Suburban Life was an American shelter magazine, which ran from 1904 to 1917. It was directed toward the modern family who lived outside the city. A typical issue would feature stories on topics such as: home furniture, improvements and remodeling, practical hints, harvesting crops, profitable hobbies (e.g. beekeeping), scenic sights, woodland animals, protecting birds, camp activities, tree varieties, construction projects, successful gardening, perils and pleasures of farming. They were submitted by field and educational experts.

History 
It was published by Colonial Press; Harrisburg (Pa.), Boston and New York City 1904–07 ... The next publisher was the Suburban Press; Harrisburg, Boston and New York City 1907–16 ... The final was the Independent Corporation; Harrisburg and New York City 1916–17. A contributing editor was the agricultural giant, Liberty Hyde Bailey, from 1914 to 1916.

The original title was Suburban Country Life. It was changed two months later to Suburban Life. Hoping to gain a larger readership, the title and format was changed to the Countryside Magazine and Suburban Life, in October 1914. It lasted until July 1917. The title was Suburban Life from February 1905 to September 1914. That's the vast majority of the magazine's history.

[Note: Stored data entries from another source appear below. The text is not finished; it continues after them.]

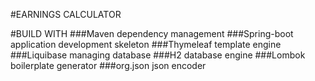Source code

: #EARNINGS CALCULATOR


#BUILD WITH
###Maven 
	dependency management
###Spring-boot
	application development skeleton 
###Thymeleaf
	template engine 
###Liquibase
	managing database
###H2
	database engine
###Lombok
	boilerplate generator
###org.json
	json encoder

A lawsuit was filed by a competitor, Country Life in America, due to their similar names in January 1905. Suburban Country Life dropped the middle word in its name after only two issues, in order to avoid a long and costly trial. This was explained in its February issue of 1905 on p. 2 ("Around the Office Desk").

Leading the original staff was President Denman Blanchard, and Vice President / General Manager Frank A. Arnold. The presidency was later turned over to Arnold.